Trade Jouranal MarkupTraders often ask us to review their trades in order to assess how well they are doing in the Blue Point Trading Trader Trainee Programme. This assessment is based on a review of the trade journal.

The first step is to complete a trade plan (more on this in other blog posts, but do check out the blog links below to past articles). By reading the trade plan and the trade journal in tandem with each other we can compare what you planned to do with what you have actually done. To assist you in trade plan performance, we need to understand whether your problems or issues lie in the trade plan (trade strategy) itself or whether they lie in the execution of the trade plan. This is the whole point of a trade journal.

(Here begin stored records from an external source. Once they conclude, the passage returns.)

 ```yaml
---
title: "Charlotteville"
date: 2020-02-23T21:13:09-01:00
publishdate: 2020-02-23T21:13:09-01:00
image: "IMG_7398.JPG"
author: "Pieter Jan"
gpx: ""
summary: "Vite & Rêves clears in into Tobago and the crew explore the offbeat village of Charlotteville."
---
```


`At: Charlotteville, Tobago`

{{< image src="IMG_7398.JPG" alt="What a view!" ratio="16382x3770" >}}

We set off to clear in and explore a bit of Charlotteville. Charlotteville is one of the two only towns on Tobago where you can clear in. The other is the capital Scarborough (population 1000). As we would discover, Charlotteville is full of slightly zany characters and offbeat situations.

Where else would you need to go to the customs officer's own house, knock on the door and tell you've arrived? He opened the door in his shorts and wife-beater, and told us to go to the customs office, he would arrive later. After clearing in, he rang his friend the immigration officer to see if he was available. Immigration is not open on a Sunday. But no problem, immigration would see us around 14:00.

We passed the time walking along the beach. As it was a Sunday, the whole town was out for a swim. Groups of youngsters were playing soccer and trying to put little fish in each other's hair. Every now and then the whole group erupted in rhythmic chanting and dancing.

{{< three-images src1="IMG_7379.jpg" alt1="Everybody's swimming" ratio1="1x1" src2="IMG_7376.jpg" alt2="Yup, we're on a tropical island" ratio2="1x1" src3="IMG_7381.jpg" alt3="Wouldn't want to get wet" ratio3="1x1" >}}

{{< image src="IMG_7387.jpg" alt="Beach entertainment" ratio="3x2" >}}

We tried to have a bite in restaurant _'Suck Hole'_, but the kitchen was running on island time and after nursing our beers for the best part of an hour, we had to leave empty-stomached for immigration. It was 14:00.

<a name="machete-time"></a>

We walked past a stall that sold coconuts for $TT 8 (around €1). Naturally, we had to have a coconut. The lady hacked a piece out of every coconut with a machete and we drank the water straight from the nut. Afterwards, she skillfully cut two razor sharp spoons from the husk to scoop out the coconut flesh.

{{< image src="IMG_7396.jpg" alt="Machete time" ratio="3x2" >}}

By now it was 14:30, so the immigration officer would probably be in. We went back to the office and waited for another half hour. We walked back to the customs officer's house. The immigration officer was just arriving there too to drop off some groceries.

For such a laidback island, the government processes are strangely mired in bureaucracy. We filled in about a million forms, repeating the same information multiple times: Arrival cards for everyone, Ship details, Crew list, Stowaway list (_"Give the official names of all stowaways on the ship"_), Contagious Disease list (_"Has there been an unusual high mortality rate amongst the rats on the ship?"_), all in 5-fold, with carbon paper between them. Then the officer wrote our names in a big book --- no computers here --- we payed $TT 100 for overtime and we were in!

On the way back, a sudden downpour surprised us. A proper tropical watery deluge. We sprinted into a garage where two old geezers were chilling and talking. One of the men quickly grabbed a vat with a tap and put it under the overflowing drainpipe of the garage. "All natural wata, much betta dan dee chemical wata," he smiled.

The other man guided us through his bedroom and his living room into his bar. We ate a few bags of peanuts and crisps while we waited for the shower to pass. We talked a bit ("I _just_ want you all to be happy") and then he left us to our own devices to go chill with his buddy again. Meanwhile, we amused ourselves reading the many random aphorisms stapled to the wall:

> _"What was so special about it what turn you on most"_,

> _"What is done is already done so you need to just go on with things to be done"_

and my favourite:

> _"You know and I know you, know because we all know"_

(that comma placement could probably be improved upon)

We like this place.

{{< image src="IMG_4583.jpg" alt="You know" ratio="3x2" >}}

Keep in mind that trade execution, based on past results we have observed, is 80% of a trader’s challenge. Anyone can learn the theory in a book but applying that theory is an entirely different matter. The same principle applies to sports. A coach or player can learn the movements in a book but going out on the playing field and executing those movements successfully is the most challenging part. Trading is no different. So whether you are in the Blue Point Trading Trader Trainee Programme or not, we hope you find this useful.

In this Trader Tip we demonstrate a standard method of marking up a chart for your trade journal. The goal here is to mark up your trade journal promptly during the course of the trading day, even if you are under pressure. If you adopt a disciplined approach to this activity, you’ll make the review process much easier for yourself and for Blue Point Trading. What’s more, performing this one little extra task during the trading day might slow you down for a minute or two and prevent you from over-trading.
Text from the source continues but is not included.